> **Records from a data collection**:
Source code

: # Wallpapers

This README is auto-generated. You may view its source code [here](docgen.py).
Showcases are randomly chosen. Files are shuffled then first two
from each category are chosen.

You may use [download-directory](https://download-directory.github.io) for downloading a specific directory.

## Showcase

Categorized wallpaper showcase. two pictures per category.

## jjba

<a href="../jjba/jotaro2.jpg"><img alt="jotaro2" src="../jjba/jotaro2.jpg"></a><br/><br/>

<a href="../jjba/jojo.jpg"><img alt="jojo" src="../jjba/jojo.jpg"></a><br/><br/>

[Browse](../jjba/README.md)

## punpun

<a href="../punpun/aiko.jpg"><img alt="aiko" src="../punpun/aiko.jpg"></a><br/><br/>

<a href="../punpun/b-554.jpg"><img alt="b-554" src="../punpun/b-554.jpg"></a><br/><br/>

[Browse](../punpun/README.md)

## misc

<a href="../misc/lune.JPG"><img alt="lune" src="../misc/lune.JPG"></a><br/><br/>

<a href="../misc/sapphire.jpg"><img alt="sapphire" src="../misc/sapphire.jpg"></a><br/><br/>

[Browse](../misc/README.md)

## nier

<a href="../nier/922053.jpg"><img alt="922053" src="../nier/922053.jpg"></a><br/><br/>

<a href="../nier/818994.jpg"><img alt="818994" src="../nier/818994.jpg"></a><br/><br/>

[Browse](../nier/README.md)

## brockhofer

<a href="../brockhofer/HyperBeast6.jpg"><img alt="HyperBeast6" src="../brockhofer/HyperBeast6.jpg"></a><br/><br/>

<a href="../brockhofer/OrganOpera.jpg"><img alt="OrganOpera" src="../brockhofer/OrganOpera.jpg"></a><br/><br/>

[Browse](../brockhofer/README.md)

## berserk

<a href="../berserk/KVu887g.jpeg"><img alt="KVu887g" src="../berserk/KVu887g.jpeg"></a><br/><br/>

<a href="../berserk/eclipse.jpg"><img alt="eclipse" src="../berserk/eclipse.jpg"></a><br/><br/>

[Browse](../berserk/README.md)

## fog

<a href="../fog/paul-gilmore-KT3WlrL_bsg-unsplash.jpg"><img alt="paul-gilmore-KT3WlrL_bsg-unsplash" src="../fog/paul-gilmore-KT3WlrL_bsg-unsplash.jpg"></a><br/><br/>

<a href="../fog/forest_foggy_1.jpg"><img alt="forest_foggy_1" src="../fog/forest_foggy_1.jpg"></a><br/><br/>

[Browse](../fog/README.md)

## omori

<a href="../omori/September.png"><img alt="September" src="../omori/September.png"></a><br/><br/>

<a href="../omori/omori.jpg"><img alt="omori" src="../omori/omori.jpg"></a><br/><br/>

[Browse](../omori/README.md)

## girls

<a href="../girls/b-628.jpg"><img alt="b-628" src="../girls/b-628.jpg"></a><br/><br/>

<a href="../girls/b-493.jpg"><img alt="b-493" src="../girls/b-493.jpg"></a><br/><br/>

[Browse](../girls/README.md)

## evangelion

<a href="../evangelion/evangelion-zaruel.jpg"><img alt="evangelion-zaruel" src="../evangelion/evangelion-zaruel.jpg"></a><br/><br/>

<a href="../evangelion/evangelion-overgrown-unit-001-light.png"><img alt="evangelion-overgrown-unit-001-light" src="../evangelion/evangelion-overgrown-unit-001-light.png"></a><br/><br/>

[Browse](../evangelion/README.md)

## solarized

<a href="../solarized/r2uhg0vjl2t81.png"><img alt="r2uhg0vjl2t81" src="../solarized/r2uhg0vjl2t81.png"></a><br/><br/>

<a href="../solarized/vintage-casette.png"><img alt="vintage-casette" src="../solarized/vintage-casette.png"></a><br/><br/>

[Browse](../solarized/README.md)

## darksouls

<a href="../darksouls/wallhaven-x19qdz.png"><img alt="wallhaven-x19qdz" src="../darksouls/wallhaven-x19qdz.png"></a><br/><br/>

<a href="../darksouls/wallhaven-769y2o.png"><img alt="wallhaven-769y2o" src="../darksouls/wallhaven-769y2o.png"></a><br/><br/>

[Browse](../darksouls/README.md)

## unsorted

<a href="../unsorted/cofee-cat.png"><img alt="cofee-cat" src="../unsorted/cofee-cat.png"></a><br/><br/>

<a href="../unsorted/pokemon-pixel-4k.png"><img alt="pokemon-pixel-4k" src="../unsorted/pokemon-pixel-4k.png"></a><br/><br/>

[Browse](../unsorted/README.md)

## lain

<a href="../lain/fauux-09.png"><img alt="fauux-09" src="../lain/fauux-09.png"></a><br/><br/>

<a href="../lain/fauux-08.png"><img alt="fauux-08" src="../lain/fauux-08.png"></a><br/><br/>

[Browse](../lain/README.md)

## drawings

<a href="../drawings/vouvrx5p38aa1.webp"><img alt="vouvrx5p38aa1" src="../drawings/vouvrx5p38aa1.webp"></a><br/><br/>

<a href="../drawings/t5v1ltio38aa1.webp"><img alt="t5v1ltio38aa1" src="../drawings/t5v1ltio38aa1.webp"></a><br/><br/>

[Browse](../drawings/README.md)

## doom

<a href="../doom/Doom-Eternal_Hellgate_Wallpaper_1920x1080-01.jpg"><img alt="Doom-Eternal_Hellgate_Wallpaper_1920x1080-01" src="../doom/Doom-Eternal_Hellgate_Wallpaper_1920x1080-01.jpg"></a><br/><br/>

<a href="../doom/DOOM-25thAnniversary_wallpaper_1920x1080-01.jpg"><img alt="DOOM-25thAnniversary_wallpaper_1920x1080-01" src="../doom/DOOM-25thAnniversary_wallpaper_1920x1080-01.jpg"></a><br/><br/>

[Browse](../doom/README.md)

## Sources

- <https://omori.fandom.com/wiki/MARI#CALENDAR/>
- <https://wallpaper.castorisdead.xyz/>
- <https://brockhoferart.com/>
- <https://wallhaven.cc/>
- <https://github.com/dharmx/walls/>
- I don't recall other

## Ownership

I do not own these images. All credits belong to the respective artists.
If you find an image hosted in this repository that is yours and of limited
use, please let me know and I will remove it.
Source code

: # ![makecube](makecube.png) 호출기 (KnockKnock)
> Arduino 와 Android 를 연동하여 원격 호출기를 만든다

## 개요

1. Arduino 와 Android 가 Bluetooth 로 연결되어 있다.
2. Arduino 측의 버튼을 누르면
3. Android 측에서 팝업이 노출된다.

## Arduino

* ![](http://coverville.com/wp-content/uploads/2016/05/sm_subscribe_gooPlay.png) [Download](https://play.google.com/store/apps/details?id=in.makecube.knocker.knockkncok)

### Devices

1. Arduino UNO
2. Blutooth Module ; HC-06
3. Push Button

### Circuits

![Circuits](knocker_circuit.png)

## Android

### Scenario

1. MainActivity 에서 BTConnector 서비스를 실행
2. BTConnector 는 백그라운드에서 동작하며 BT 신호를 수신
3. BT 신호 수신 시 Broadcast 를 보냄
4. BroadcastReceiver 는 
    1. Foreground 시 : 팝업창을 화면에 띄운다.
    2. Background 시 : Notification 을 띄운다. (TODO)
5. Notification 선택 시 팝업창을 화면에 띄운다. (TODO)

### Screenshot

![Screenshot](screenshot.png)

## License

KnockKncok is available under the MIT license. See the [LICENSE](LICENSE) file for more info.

* * *

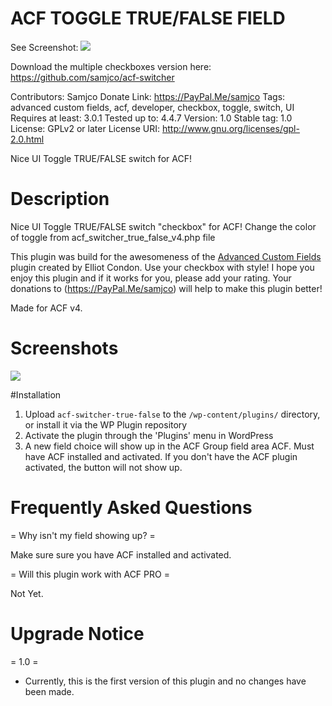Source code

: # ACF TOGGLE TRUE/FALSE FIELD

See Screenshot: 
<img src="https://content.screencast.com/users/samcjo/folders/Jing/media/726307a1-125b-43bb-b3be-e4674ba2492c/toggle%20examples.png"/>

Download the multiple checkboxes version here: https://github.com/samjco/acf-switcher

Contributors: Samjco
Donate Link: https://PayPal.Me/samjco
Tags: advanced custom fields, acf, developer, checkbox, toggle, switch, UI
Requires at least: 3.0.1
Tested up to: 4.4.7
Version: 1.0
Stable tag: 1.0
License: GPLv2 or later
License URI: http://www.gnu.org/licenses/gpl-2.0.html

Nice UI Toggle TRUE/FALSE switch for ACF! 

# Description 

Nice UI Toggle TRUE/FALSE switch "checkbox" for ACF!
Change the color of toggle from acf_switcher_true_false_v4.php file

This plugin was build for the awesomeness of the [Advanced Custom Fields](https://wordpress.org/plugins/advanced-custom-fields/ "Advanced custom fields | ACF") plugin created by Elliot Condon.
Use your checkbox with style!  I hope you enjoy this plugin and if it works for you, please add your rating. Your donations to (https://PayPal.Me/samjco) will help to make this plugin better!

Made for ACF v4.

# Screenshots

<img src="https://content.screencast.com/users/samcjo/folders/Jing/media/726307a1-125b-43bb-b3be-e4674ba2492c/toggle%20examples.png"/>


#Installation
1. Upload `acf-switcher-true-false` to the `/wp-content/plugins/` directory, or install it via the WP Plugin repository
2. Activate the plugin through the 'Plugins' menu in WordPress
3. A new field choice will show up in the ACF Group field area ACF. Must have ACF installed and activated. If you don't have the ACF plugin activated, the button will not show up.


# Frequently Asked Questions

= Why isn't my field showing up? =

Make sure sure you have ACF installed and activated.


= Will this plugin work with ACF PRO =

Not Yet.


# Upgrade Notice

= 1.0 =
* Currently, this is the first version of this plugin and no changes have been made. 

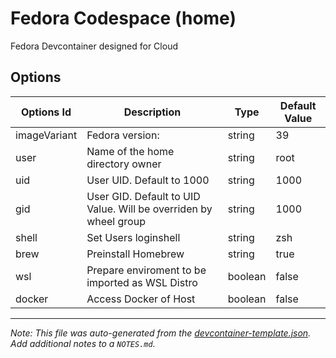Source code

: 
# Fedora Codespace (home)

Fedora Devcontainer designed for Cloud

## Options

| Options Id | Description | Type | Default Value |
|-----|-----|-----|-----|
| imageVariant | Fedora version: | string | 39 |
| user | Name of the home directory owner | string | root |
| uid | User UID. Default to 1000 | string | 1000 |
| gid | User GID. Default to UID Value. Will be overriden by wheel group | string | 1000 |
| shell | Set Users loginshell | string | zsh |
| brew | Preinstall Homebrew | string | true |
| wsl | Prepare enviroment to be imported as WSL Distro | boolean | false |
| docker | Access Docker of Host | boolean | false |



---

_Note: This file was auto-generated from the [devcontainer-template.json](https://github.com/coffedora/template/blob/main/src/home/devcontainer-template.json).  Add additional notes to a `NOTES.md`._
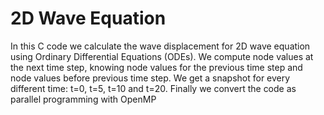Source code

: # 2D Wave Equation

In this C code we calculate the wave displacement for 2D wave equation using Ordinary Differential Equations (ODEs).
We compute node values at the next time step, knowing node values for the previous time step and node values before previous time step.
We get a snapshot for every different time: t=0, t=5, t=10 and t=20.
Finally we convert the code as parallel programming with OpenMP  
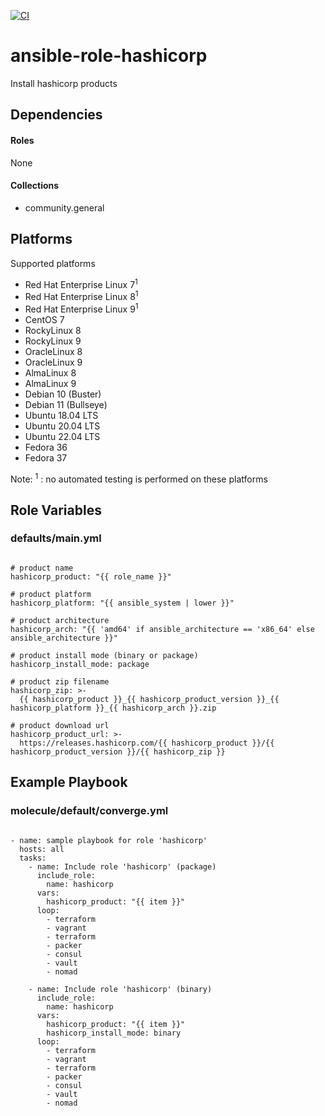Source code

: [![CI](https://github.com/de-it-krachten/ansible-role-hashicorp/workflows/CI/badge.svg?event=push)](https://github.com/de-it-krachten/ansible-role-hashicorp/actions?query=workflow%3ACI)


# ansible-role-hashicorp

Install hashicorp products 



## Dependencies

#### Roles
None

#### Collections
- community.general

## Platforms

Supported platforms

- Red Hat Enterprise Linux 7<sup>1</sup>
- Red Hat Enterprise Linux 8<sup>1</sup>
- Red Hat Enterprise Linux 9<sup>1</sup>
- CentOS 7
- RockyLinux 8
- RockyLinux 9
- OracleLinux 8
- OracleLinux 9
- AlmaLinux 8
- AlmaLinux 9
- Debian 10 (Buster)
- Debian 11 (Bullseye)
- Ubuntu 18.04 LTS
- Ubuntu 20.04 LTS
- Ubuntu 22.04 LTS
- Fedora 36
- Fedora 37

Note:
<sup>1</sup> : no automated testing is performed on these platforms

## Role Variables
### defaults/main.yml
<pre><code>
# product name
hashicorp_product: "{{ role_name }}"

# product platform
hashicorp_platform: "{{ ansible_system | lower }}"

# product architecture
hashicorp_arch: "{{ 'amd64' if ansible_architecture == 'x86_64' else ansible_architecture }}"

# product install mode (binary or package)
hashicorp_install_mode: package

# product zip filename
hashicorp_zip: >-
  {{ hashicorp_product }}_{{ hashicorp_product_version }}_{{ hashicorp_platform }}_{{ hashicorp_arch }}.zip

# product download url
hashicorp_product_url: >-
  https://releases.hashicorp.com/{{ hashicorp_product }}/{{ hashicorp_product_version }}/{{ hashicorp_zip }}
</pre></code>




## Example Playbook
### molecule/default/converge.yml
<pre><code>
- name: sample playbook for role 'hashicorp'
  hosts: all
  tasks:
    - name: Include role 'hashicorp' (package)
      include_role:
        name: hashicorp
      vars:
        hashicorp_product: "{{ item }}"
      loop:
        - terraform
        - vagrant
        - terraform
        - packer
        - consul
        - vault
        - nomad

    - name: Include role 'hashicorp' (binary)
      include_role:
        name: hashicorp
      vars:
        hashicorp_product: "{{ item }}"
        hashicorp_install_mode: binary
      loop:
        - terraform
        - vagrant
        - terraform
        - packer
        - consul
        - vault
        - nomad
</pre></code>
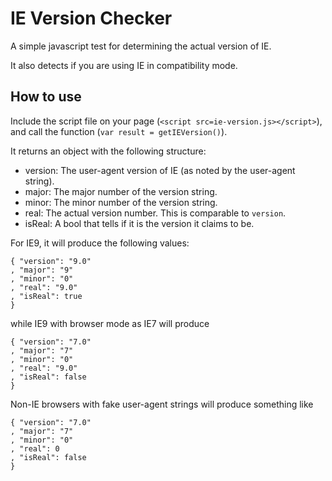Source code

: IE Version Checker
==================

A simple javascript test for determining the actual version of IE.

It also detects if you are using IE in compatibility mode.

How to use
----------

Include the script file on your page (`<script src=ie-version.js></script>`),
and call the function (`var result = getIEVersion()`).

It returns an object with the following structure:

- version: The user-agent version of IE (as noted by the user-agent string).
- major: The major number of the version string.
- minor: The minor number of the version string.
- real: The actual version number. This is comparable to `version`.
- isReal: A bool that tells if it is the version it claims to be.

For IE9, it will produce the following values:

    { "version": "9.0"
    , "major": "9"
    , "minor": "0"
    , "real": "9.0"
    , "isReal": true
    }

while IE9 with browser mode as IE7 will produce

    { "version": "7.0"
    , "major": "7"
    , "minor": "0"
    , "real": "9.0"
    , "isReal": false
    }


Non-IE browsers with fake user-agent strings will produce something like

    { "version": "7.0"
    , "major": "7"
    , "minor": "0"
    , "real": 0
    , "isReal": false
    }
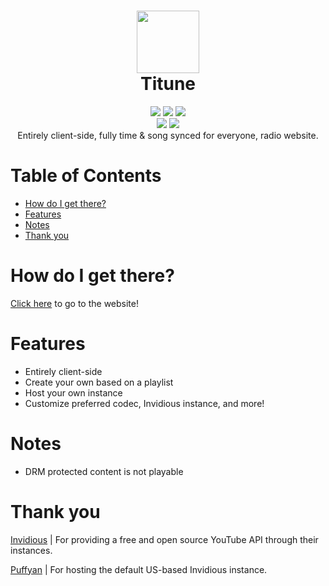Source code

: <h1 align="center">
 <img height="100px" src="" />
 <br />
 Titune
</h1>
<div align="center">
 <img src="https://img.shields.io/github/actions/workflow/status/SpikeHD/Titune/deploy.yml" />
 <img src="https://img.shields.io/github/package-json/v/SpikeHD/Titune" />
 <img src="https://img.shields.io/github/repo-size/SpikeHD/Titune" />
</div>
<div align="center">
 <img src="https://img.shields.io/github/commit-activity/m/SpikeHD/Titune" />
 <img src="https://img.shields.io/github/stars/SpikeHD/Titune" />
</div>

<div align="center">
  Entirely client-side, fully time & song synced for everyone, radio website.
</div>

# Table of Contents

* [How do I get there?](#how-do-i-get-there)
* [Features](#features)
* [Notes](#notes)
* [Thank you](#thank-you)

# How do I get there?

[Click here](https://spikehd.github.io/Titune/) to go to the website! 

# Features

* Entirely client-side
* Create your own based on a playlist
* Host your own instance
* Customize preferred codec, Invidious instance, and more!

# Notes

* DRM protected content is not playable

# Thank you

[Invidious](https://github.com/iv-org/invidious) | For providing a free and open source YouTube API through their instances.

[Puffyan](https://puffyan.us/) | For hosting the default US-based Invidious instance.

--

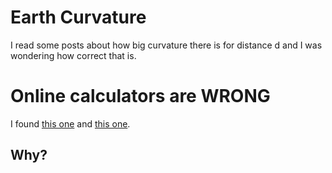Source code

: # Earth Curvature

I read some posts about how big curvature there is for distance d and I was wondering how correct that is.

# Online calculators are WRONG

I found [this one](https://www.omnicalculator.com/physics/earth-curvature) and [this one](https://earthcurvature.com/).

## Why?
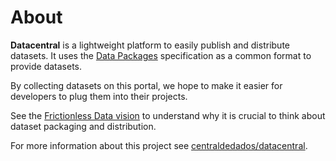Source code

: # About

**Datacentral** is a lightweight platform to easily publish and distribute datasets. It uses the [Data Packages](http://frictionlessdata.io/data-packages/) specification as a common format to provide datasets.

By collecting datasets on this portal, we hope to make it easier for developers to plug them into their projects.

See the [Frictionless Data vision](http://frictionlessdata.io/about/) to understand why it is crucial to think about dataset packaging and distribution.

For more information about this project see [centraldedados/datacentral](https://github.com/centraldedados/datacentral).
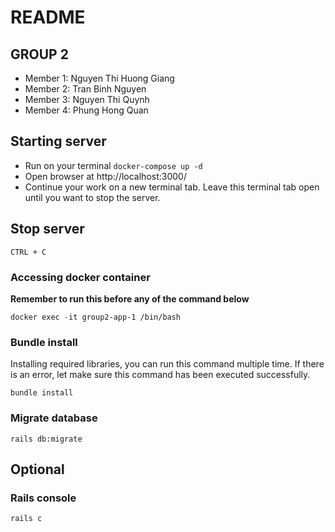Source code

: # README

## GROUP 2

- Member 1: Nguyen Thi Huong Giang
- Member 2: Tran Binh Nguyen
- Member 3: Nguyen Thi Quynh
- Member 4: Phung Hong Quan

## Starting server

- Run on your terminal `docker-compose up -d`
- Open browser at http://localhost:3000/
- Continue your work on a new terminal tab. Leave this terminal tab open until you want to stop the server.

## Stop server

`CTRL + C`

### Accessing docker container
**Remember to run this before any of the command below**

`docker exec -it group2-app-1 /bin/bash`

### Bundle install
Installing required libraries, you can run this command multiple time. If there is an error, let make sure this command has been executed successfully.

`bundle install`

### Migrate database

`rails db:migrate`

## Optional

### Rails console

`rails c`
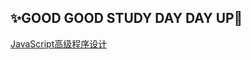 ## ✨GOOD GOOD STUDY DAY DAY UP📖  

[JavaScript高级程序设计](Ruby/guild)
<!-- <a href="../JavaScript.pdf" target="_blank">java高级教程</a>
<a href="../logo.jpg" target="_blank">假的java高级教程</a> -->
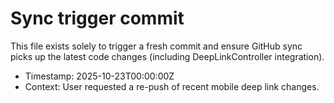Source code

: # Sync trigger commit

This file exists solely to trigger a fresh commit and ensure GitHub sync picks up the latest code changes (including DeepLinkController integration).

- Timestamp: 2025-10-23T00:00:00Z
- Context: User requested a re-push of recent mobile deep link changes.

> **Instructions for the task**: Please go through the data above and copy each line that has the word "punpun".

> **Result for this task**:
## punpun
<a href="../punpun/aiko.jpg"><img alt="aiko" src="../punpun/aiko.jpg"></a><br/><br/>
<a href="../punpun/b-554.jpg"><img alt="b-554" src="../punpun/b-554.jpg"></a><br/><br/>
[Browse](../punpun/README.md)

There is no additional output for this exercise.